In some states there are laws limiting the age you can get a puppy. I don't know how accurate this chart is, but you can see if your state is listed.
Age to Sell Puppy Table


----------



## Jax's Mom (Apr 2, 2010)

Jax was just shy of 7 weeks when we brought him home. The breeder said it was OK because we had another dog. 
I'm glad we brought him home at that age, he instantly bonded with me and now follows me everywhere outside. 
My last puppy I picked up when she was 11 weeks and she was more independant at that age.
It could just be their two different personalities though.


----------



## Lucy Dog (Aug 10, 2008)

Jax's Mom said:


> Jax was just shy of 7 weeks when we brought him home. The breeder said it was OK because we had another dog.

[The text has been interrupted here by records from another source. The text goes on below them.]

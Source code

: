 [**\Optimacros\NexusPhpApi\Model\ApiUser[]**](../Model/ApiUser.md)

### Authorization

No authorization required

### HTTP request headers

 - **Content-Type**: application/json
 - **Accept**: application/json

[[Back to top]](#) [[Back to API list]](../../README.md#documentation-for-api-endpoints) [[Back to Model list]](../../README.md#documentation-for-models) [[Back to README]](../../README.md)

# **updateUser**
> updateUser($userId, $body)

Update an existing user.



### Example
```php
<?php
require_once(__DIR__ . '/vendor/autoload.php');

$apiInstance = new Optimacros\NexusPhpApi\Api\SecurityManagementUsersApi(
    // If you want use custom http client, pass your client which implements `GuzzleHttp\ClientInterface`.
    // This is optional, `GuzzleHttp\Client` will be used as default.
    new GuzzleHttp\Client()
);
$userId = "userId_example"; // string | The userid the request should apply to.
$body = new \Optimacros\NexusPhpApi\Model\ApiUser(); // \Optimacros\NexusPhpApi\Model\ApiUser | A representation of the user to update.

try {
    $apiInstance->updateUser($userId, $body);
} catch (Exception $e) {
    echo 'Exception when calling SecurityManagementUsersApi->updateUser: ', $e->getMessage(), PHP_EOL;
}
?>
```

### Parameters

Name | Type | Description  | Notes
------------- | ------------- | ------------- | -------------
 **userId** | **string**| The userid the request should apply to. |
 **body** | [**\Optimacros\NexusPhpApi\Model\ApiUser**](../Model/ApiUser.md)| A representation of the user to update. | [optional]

I'm glad everything turned out ok with your latest pup, but that is not good advice by your breeder.


----------



## My GSD (May 17, 2010)

Thank you guys so much for the replies! The puppy will definitely be staying with the mom till 8 weeks then! I appreciate all the replies.


----------



## EJQ (May 13, 2003)

My GSD said:


> I was thinking 6 weeks but someone told be 8 weeks is the right time. I cant seem to find a straight answer online so I guess where best to ask than a German Shepherd forum!


Our puppies never leave their mother and/or sibs until they are 10 weeks old. If you want a detailed explanation as to why, I'd be happy to explain.


----------



## My GSD (May 17, 2010)

EJQ said:


> Our puppies never leave their mother and/or sibs until they are 10 weeks old. If you want a detailed explanation as to why, I'd be happy to explain.


I would love to hear why! Im here to learn lol


----------



## sagelfn (Aug 13, 2009)

I agree with everyone else 8 wks at the earliest...gives you plenty of time to check out the puppy section to get an idea what you're in for  those little sharks are a handful


----------



## Lin (Jul 3, 2007)

Jax's Mom said:


> I'm glad we brought him home at that age, he instantly bonded with me and now follows me everywhere outside.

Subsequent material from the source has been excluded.